L’adaptation au climat, un enjeu majeur

S’adapter aux changements climatiques est un enjeu capital dans la lutte contre le dérèglement climatique. Selon le GIEC, l’adaptation au changement climatique est l’ensemble des activités qui, d’une part, limitent les impacts négatifs de ce changement et, d’autre part, favorisent l’accès aux nouvelles possibilités offertes par ce même changement. « Il est très important de placer la question de l’adaptation au centre de l’agenda de la COP26 en raison de ses effets énormes sur les ressources naturelles de nombreux pays. Il faut engager des discussions sur l’économie verte et son rapport avec l’adaptation », a déclaré la ministre de l’Environnement, Yasmine Fouad, avant d’ajouter : « L’Egypte a pris des mesures sérieuses ces dernières années pour s’adapter et atténuer les effets des changements climatiques tant au niveau national que régional et remplir ses engagements envers les accords écologiques internationaux ». L’Egypte est en train d’élaborer sa stratégie relative aux changements climatiques d’ici 2050. La transition vers les énergies renouvelables n’est plus un choix, mais une nécessité. Pour réaliser cet objectif, l’Egypte travaille en vue de diversifier son bouquet énergétique. Elle compte produire 42 % de son électricité à partir de sources renouvelables d’ici 2035. Sur le plan régional, l’Egypte a lancé en 2015 « l’initiative africaine d’adaptation au climat » et a coprésidé avec la Grande-Bretagne une « alliance pour l’adaptation face au changement climatique ».
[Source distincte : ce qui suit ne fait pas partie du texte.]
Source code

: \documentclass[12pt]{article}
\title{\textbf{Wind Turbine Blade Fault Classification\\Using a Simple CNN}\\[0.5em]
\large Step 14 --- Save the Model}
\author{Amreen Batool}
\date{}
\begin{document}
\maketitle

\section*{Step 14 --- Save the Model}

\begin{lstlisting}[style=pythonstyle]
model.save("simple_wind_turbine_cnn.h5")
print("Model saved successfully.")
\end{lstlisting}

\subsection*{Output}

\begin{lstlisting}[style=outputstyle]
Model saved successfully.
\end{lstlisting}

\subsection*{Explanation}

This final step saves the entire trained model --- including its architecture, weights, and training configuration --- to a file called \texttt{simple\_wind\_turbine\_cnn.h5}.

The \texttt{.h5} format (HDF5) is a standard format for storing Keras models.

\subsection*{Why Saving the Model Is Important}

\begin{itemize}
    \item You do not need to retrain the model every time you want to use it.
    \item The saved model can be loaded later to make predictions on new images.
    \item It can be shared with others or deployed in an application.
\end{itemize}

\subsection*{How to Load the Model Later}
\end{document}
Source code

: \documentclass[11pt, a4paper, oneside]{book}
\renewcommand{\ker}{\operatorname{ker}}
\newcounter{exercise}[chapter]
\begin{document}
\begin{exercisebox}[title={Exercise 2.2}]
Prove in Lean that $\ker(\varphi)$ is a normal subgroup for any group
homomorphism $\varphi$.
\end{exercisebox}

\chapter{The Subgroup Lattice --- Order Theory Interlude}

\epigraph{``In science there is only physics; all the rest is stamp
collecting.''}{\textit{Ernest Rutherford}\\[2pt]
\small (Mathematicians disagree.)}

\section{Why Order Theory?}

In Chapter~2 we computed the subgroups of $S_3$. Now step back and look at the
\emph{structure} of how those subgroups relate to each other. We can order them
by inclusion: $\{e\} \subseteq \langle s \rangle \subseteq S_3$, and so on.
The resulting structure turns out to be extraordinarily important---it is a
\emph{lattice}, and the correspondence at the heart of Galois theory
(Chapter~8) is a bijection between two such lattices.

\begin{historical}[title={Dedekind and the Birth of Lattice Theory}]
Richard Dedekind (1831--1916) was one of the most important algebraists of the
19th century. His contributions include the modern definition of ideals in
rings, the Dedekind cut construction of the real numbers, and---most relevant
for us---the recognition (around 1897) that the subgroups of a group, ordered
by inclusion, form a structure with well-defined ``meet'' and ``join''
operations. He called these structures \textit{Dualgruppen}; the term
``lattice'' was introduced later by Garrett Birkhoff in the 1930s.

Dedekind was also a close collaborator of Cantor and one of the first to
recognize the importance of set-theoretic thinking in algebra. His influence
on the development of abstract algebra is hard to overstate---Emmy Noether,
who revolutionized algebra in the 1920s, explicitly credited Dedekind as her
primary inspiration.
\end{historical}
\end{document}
L’Afrique doit être au coeur des négociations du climat, puisque c’est le continent qui produit le moins d’émissions, mais qui subit les plus grandes conséquences. Selon l’Onu, plus de la moitié des pays africains sont susceptibles de connaître des conflits liés au climat. Faire entendre la voix de l’Afrique sera la mission de l’Egypte qui a été choisie par le Conseil de paix et de sécurité de l’Union africaine, en avril dernier, comme le représentant de l’Afrique pour accueillir la COP27 en novembre 2022. « L’Egypte est déterminée à conduire les efforts internationaux pour transmettre les demandes urgentes des pays africains qui réclament davantage de soutien international à leurs programmes et initiatives nationaux d’adaptation au climat. La COP26 sera également une occasion pour l’Egypte de tenter de coordonner les vues sur les sujets controversés entre les pays en développement et ceux développés », a affirmé la ministre de l’Environnement. « Il n’y a pas de temps à perdre et il n’y a pas de place pour les excuses », a insisté Antonio Guterres, secrétaire général de l’Onu, demandant à ce que la COP26 soit un « succès » après cette alerte rouge pour l’humanité lancée par le GIEC.